Certo, sono sempre grandi show i discorsi renziani, conditi di piccoli colpi di scena, vedi il nuovo libro “L’influencer” (in arrivo il 18 marzo ma già prenotabile su Amazon: protagonista, ça va sans dire, Giorgia), citazioni colte, voli pindarici e arguzie, momenti di sarcasmo fulminante, ma pure di brutale realismo.

Si sente ancora in pista, Matteo, soprattutto ora che è arrivato il proscioglimento dall’«inchiesta farlocca e vergognosa di Open», ma sa di non avere ancora di fronte quella prateria, così guarda alle prossime elezioni politiche convinto che Meloni e la destra siano «preoccupati che quel 2-3 per cento» che «fra due anni sarà decisivo». E no, il suo partito non è superato, «certo che sopravviverà», di quel centro «siamo la colonna portante, non vedete quanta gente c’è», confida a Il Tirreno. Insomma, sogna ancora di farsi ago della bilancia. Non ci ha rinunciato.

Ma servono anche alleati non ostili. Non un caso che Renzi riservi solo una battuta innocua a Conte e neppure un frizzo o un lazzo a Elly Schlein. È finita però la fase zen, torna all’arrembaggio. Anche senza esercito. «Italia Viva dovrà farsi vivaio». Poco importa che la truppa parlamentare italovivista sia sparuta, in tutto 14: passano Bonifazi, Boschi, Scalfarotto, Giachetti, eccoli i big. Poi i fedelissimi come Marzia Cappelli, la pasionaria, Massimo Mattei, Francesco Grazzini, Francesco Casini. E ovvio, Stefania Saccardi. In platea tanti over 70, pochi giovani. Eppure sale sul palco sulle note di Forever Young. Vecchi sarete voi, lui ha l’estate addosso, camicia a righe e pantaloni bianchi, pare arrivi da Forte dei Marmi, è il suo compleanno non l’inizio del suo inverno politico. Ne dice di tutte a Salvini: «Un disastro i treni bloccati, porta sfiga o è incapace? Oggi ho avuto la risposta: tutte e due. Un appello a Meloni: gli dia un altro ministero».

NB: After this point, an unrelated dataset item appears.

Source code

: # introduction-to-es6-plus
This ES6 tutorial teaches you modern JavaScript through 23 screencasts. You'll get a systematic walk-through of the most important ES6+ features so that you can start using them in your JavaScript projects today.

E pensare che si sente «lieto e grato». Quando scende suona Careless whisper, sospiro incurante. Anche se gli brucia e parecchio la norma «ad personam» con cui Meloni lo ha voluto «colpire», quella che tassa le conferenze arabe tirata fuori «nottetempo». E pure che lo abbiano bandito da certi talk (citofonare a Porro).

S’è messo in modalità attacco, quasi volesse dimostrare d’essere l’unico capace di scalfire la narrazione di Palazzo Chigi, secondo cui Meloni sarebbe invincibile sebbene «non sia la leader più forte degli ultimi 30 anni» (elenca i risultati elettorali e indovinate chi ha raggiunto la percentuale più alta?). Dice che «solo in Italia e in Corea del Nord c’è il capo del governo con la sorella che si occupa del partito». Che la premier usa un «metodo: chi le si mette contro viene schiacciato», che è «come se vivessimo in un incantesimo, nessuno osa criticare Giorgia», chi lo fa «finisce nel quaderno dei cattivi» e ora c’è «bisogno di qualcuno pazzo, che ha una certa età, che dica che noi a questo sistema non ci stiamo». E se qualcuno pensava che il renzismo fosse defunto se lo scordi, «siamo sempre qua, siamo tornati in campo, non accettiamo l’incantesimo di un’opposizione addormentata e di un’informazione che si occupa di formiche».

È una strategia, fa il duro per smussare gli angoli nella coalizione, per farsi inglobare e accettare pure da chi finora non l’ha digerito, da Conte alla Sinistra. Lui costruisce il centro. Barricadero contro la destra, calmieratore del centrosinistra. Almeno fino alla prossima Leopolda. Appuntamento il 3,4,5 ottobre. Quindici anni dopo. Prossima fermata, Renzi. Next, non un ex.